## Data extracts:
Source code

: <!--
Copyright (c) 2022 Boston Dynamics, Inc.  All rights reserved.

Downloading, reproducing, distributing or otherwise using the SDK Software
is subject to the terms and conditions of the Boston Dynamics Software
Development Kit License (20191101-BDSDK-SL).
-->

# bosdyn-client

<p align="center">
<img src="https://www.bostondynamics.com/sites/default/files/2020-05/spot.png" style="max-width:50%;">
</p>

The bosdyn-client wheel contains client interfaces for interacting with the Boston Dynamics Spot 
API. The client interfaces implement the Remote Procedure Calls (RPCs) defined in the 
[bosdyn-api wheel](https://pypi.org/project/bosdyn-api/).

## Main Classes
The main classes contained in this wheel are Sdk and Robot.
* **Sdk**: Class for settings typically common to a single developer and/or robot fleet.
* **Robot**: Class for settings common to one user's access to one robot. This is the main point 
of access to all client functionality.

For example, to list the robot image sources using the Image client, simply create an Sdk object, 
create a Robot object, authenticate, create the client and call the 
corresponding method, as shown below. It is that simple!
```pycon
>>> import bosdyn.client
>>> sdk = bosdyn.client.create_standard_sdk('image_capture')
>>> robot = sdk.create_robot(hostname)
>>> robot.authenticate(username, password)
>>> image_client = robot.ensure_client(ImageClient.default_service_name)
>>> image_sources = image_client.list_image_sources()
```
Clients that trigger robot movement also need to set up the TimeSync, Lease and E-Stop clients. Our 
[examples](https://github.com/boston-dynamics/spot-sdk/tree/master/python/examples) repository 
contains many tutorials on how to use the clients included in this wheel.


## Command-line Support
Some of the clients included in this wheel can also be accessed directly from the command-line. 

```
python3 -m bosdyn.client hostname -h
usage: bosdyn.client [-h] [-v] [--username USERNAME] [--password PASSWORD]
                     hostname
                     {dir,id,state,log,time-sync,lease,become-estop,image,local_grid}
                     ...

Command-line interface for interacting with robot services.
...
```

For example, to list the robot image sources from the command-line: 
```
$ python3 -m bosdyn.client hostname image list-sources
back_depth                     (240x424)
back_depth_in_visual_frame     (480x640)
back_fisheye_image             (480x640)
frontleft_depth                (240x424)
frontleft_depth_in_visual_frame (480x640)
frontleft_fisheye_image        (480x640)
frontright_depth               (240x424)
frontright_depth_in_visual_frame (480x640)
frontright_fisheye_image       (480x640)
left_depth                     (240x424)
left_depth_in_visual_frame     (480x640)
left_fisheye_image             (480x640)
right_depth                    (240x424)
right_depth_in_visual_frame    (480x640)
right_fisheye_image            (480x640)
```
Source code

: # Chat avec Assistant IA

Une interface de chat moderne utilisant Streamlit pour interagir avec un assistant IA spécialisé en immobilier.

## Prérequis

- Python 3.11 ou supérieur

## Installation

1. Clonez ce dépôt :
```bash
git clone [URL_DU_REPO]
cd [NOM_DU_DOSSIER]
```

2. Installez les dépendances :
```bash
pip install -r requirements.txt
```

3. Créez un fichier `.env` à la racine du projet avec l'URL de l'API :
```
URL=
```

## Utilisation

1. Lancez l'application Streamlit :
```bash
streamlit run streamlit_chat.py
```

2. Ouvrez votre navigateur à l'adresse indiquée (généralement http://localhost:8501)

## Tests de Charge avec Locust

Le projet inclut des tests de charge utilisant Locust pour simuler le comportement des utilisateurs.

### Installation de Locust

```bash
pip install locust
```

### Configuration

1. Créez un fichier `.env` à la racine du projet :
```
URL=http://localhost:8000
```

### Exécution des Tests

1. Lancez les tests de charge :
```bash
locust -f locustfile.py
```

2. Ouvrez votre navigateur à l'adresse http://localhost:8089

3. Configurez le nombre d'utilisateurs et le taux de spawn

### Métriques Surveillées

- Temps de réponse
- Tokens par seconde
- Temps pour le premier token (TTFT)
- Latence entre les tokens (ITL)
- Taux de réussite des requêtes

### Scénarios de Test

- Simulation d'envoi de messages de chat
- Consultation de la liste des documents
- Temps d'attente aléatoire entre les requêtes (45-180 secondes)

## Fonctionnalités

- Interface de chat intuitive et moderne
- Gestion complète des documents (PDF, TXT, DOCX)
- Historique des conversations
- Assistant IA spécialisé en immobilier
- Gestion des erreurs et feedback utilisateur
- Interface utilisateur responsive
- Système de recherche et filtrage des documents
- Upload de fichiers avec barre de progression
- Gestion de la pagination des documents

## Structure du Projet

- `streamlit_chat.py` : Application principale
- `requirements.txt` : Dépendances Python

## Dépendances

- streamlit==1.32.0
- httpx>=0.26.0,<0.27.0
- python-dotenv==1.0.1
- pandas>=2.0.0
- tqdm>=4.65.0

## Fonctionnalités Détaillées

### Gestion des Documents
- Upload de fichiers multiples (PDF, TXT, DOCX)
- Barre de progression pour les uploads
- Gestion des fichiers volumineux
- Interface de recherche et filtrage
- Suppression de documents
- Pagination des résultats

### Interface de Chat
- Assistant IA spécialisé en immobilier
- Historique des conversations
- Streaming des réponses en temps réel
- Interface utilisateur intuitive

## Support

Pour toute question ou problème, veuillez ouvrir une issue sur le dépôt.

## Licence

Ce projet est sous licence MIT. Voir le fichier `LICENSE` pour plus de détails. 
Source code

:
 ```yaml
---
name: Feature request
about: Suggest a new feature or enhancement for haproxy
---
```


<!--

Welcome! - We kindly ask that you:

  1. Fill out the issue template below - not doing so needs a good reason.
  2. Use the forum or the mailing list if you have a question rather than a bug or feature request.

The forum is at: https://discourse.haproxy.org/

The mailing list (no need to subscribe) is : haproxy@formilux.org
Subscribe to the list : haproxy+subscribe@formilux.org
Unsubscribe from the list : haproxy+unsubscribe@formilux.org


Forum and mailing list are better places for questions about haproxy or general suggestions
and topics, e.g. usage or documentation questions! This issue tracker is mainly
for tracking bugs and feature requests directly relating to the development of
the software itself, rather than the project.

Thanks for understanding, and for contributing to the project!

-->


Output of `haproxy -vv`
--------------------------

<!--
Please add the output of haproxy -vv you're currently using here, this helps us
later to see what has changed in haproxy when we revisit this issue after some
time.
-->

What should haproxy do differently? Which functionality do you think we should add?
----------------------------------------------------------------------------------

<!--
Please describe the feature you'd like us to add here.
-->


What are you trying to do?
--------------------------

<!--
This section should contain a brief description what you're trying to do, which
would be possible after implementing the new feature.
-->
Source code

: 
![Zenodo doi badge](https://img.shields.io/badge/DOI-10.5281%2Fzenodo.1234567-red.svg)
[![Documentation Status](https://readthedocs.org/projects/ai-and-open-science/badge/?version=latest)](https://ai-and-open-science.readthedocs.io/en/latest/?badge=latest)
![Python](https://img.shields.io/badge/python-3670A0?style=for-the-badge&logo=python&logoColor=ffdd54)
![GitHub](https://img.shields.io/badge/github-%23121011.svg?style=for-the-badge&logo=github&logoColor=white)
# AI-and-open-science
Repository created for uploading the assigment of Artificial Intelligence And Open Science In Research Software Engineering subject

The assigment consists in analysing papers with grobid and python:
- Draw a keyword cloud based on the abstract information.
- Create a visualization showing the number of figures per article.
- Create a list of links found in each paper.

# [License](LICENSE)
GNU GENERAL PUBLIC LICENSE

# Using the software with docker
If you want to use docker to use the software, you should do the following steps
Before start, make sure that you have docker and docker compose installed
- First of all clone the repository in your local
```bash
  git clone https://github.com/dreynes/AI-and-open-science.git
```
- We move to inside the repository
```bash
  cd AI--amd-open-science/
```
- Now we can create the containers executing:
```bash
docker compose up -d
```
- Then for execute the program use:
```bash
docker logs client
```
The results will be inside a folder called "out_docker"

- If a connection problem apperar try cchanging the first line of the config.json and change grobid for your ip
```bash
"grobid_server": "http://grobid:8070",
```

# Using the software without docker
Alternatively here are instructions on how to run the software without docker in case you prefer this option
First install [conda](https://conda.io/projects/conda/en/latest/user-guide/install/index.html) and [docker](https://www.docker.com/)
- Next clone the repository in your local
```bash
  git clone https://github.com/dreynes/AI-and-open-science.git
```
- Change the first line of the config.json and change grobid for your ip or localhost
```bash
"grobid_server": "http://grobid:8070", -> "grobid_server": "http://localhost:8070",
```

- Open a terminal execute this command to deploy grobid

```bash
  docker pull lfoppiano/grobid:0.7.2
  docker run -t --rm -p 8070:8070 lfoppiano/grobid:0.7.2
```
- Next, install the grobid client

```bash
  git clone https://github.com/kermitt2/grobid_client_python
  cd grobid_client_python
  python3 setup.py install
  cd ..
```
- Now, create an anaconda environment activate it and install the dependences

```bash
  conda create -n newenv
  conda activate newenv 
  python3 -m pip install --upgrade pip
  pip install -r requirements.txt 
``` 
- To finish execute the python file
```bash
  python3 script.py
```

## Instructions to follow:
Taking the material above, extract exactly and only the lines from the line with "Thanks for understanding, and" to the line with "What should haproxy", inclusive of both.

## Reply to the exercise:
Thanks for understanding, and for contributing to the project!

-->


Output of `haproxy -vv`
--------------------------

<!--
Please add the output of haproxy -vv you're currently using here, this helps us
later to see what has changed in haproxy when we revisit this issue after some
time.
-->

What should haproxy do differently? Which functionality do you think we should add?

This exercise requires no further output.